The hypothetical Theo-Cantwell-Clement super candidate chipped away roughly 40% of the vote. But unfortunately, Hurtt said, the reality in Arlington is that they didn’t stand a chance, as Democrats “are a Tammany Hall machine” (referencing a group of Democratic political bosses who, for 200 years, controlled New York City politics).

“They’ve professionalized their activism,” he said. “I give them kudos for doing it: it prevents anyone — even within Democrat ranks — from dissenting.”

Nowhere was that more apparent, he observed, than when Miranda Turner ran against Mary Kadera during Arlington County Democratic Committee’s School Board caucus, which endorsed Kadera to replace Monique O’Grady.

Turner’s candidacy, tailored to the issues of reopening schools, represented the body of parents who were dissatisfied with how the School Board and Arlington Public Schools handled school closures — one reason Hurtt said education-issues voters went for Youngkin — but whose political views were diverse. (One caveat is that while the group members are bipartisan, at least in the case of the neighboring Fairfax group, funding seems to come from right and center-right people and groups.)

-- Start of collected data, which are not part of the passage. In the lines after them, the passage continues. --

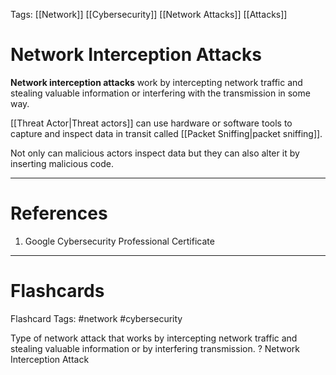 Tags: [[Network]] [[Cybersecurity]] [[Network Attacks]] [[Attacks]]

# Network Interception Attacks

**Network interception attacks** work by intercepting network traffic and stealing valuable information or interfering with the transmission in some way.

[[Threat Actor|Threat actors]] can use hardware or software tools to capture and inspect data in transit called [[Packet Sniffing|packet sniffing]].

Not only can malicious actors inspect data but they can also alter it by inserting malicious code.

---

# References

1. Google Cybersecurity Professional Certificate

---

# Flashcards

Flashcard Tags: #network #cybersecurity

Type of network attack that works by intercepting network traffic and stealing valuable information or by interfering transmission.
?
Network Interception Attack

<!--SR:!2024-05-14,3,250-->
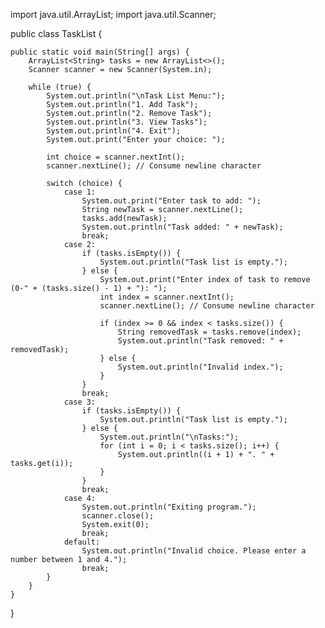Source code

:import java.util.ArrayList;
import java.util.Scanner;

public class TaskList {

    public static void main(String[] args) {
        ArrayList<String> tasks = new ArrayList<>();
        Scanner scanner = new Scanner(System.in);

        while (true) {
            System.out.println("\nTask List Menu:");
            System.out.println("1. Add Task");
            System.out.println("2. Remove Task");
            System.out.println("3. View Tasks");
            System.out.println("4. Exit");
            System.out.print("Enter your choice: ");

            int choice = scanner.nextInt();
            scanner.nextLine(); // Consume newline character

            switch (choice) {
                case 1:
                    System.out.print("Enter task to add: ");
                    String newTask = scanner.nextLine();
                    tasks.add(newTask);
                    System.out.println("Task added: " + newTask);
                    break;
                case 2:
                    if (tasks.isEmpty()) {
                        System.out.println("Task list is empty.");
                    } else {
                        System.out.print("Enter index of task to remove (0-" + (tasks.size() - 1) + "): ");
                        int index = scanner.nextInt();
                        scanner.nextLine(); // Consume newline character

                        if (index >= 0 && index < tasks.size()) {
                            String removedTask = tasks.remove(index);
                            System.out.println("Task removed: " + removedTask);
                        } else {
                            System.out.println("Invalid index.");
                        }
                    }
                    break;
                case 3:
                    if (tasks.isEmpty()) {
                        System.out.println("Task list is empty.");
                    } else {
                        System.out.println("\nTasks:");
                        for (int i = 0; i < tasks.size(); i++) {
                            System.out.println((i + 1) + ". " + tasks.get(i));
                        }
                    }
                    break;
                case 4:
                    System.out.println("Exiting program.");
                    scanner.close();
                    System.exit(0);
                    break;
                default:
                    System.out.println("Invalid choice. Please enter a number between 1 and 4.");
                    break;
            }
        }
    }
}
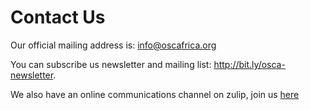 # Contact Us

Our official mailing address is: info@oscafrica.org

You can subscribe us newsletter and mailing list:
<http://bit.ly/osca-newsletter>.

We also have an online communications channel on zulip, join us [here](https://oscafrica.zulipchat.com)
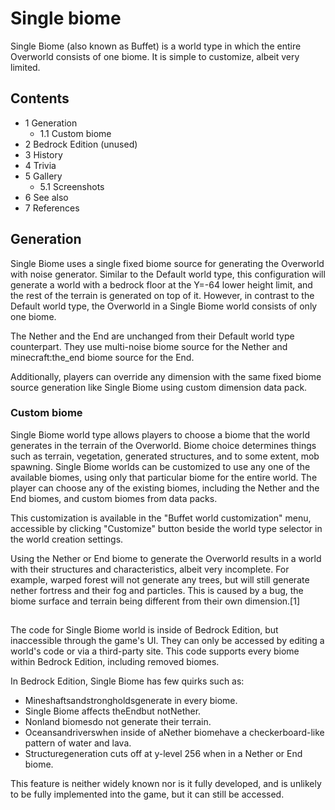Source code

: # Single biome
Single Biome (also known as Buffet) is a world type in which the entire Overworld consists of one biome. It is simple to customize, albeit very limited.

## Contents
- 1 Generation
	- 1.1 Custom biome
- 2 Bedrock Edition (unused)
- 3 History
- 4 Trivia
- 5 Gallery
	- 5.1 Screenshots
- 6 See also
- 7 References

## Generation
Single Biome uses a single fixed biome source for generating the Overworld with noise generator. Similar to the Default world type, this configuration will generate a world with a bedrock floor at the Y=-64 lower height limit, and the rest of the terrain is generated on top of it. However, in contrast to the Default world type, the Overworld in a Single Biome world consists of only one biome.

The Nether and the End are unchanged from their Default world type counterpart. They use multi-noise biome source for the Nether and minecraft:the_end biome source for the End.

Additionally, players can override any dimension with the same fixed biome source generation like Single Biome using custom dimension data pack.

### Custom biome
Single Biome world type allows players to choose a biome that the world generates in the terrain of the Overworld. Biome choice determines things such as terrain, vegetation, generated structures, and to some extent, mob spawning. Single Biome worlds can be customized to use any one of the available biomes, using only that particular biome for the entire world. The player can choose any of the existing biomes, including the Nether and the End biomes, and custom biomes from data packs.

This customization is available in the "Buffet world customization" menu, accessible by clicking "Customize" button beside the world type selector in the world creation settings.

Using the Nether or End biome to generate the Overworld results in a world with their structures and characteristics, albeit very incomplete. For example, warped forest will not generate any trees, but will still generate nether fortress and their fog and particles. This is caused by a bug, the biome surface and terrain being different from their own dimension.[1]

## 
The code for Single Biome world is inside of Bedrock Edition, but inaccessible through the game's UI. They can only be accessed by editing a world's code or via a third-party site. This code supports every biome within Bedrock Edition, including removed biomes.

In Bedrock Edition, Single Biome has few quirks such as:

- Mineshaftsandstrongholdsgenerate in every biome.
- Single Biome affects theEndbut notNether.
- Nonland biomesdo not generate their terrain.
- Oceansandriverswhen inside of aNether biomehave a checkerboard-like pattern of water and lava.
- Structuregeneration cuts off at y-level 256 when in a Nether or End biome.

This feature is neither widely known nor is it fully developed, and is unlikely to be fully implemented into the game, but it can still be accessed.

That could be why the anti-Trump messaging from Terry McAuliffe’s campaign, coming from McAuliffe and President Joe Biden during their joint events in Arlington, wasn’t enough to secure his victory. There was a cohort of voters for whom that label didn’t ring true.

We know that this election brought out the suburban Republicans who didn’t support Trump in 2020, per the University of Virginia’s Center for Politics. We also know that Youngkin kept some distance between himself and Trump, except when he discussed election integrity and audits of voting machines.

“It didn’t appear as though Youngkin did engage with Trump,” Hurtt said. “I didn’t hear much about Trump in Arlington. The voters were more interested in what he was going to do as governor, and they were not particularly interested in who was president last year.”

Unfortunately, he says, local GOPers are often too focused on federal politics. To get that “mega-candidate” he spoke of in 2022 or 2023, he said Arlington GOP’s game plan is to hammer home the importance of getting involved in civic associations — the bedrock of local engagement in the county.

“That’s our next move,” Hurtt said. “We want Republicans to be part of their civic associations, the local machinations that are largely non-partisan, the Arlington Committee of 100, the Columbia Pike Partnership [formerly the Columbia Pike Revitalization Organization], the Rosslyn Business Improvement District… We want them to show up and show people that Republicans are engaged in the community.”